In this chapter, we will cover what can go wrong during the installation process and what can be done to avoid those things from happening. At the end of the chapter, you should be able to avoid all of the pitfalls, traps, and dangers you might face during the setup process.

For this chapter, I have compiled some of the core problems that I have seen over the years, as follows:

Deciding on a version during installation
Memory and kernel issues
Preventing problems by adding checksums to your database instance
Wrong encodings and subsequent import errors
Polluted template databases
Killing the postmaster badly

At the end of the chapter, you should be able to install PostgreSQL and protect yourself against the most common issues popping up immediately after installation.
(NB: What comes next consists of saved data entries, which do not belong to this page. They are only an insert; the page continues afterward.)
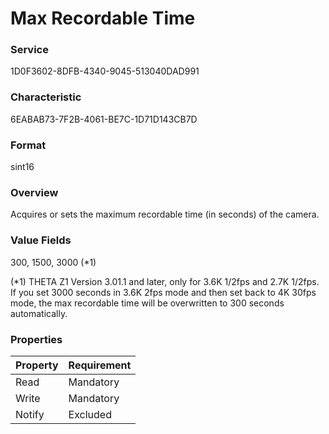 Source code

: # Max Recordable Time

### Service

1D0F3602-8DFB-4340-9045-513040DAD991

### Characteristic

6EABAB73-7F2B-4061-BE7C-1D71D143CB7D

### Format

sint16

### Overview

Acquires or sets the maximum recordable time (in seconds) of the camera.

### Value Fields

300, 1500, 3000 (*1)

(*1) THETA Z1 Version 3.01.1 and later, only for 3.6K 1/2fps and 2.7K 1/2fps.  
If you set 3000 seconds in 3.6K 2fps mode and then set back to 4K 30fps mode, the max recordable time will be overwritten to 300 seconds automatically.

### Properties

| Property | Requirement |
|:--|:--|
| Read | Mandatory |
| Write | Mandatory |
| Notify | Excluded |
Deciding on a version number

The first thing to work on when installing PostgreSQL is to decide on the version number. In general, a PostgreSQL version number consists of three digits. Here are some examples:

9.4.0, 9.4.1, or 9.4.2
9.3.4, 9.3.5, or 9.3.6

The last digit is the so-called minor release. When a new minor release is issued, it generally means that some bugs have been fixed (for example, some time zone changes, crashes, and so on). There will never be new features, missing functions, or changes of that sort in a minor release. The same applies to something truly important—the storage format. It won't change with a new minor release.

These little facts have a wide range of consequences. As the binary format and the functionality are unchanged, you can simply upgrade your binaries, restart PostgreSQL, and enjoy your improved minor release.
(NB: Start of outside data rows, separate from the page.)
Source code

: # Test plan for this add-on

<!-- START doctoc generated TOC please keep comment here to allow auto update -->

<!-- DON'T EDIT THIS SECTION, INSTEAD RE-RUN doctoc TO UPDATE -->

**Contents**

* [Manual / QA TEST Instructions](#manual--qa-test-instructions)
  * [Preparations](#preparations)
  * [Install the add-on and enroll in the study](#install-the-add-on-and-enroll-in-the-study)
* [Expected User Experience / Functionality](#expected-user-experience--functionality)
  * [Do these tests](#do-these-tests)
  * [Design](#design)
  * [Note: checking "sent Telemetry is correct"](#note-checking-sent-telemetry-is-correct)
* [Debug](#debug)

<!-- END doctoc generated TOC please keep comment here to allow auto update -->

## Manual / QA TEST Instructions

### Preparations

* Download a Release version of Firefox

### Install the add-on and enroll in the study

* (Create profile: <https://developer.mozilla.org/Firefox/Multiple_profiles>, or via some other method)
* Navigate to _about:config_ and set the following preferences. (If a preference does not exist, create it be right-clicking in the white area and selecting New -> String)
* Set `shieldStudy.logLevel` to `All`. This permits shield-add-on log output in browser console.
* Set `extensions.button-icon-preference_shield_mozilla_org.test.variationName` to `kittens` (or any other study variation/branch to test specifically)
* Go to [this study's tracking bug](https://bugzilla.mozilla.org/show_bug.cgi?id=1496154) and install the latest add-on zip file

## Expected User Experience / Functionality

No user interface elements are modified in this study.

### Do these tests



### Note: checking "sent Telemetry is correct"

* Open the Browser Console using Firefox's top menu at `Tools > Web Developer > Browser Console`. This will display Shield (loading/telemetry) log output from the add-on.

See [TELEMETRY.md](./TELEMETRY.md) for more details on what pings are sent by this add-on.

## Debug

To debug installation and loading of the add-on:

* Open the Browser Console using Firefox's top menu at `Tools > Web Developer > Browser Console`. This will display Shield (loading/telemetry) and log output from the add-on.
When the digit in the middle changes, things get a bit more complex. A changing middle digit is called a major release. It usually happens around once a year and provides you with significant new functionality. If this happens, we cannot just stop or start the database anymore to replace the binaries. In this case, we face a real migration process, which will be discussed later on in this book.

If the first digit changes, something really important has happened. Examples of such important events were introductions of SQL (6.0), the Windows port (8.0), streaming replication (9.0), and so on. Technically, there is no difference between the first and the second digit—they mean the same thing to the end user. However, a migration process is needed.

The question that now arises is this: if you have a choice, which version of PostgreSQL should you use? Well, in general, it is a good idea to take the latest stable release. In PostgreSQL, every version number following the design patterns I just outlined is a stable release.

Tip

As of PostgreSQL 9.4, the PostgreSQL community provides fixes for versions as old as PostgreSQL 9.0. So, if you are running an older version of PostgreSQL, you can still enjoy bug fixes and so on.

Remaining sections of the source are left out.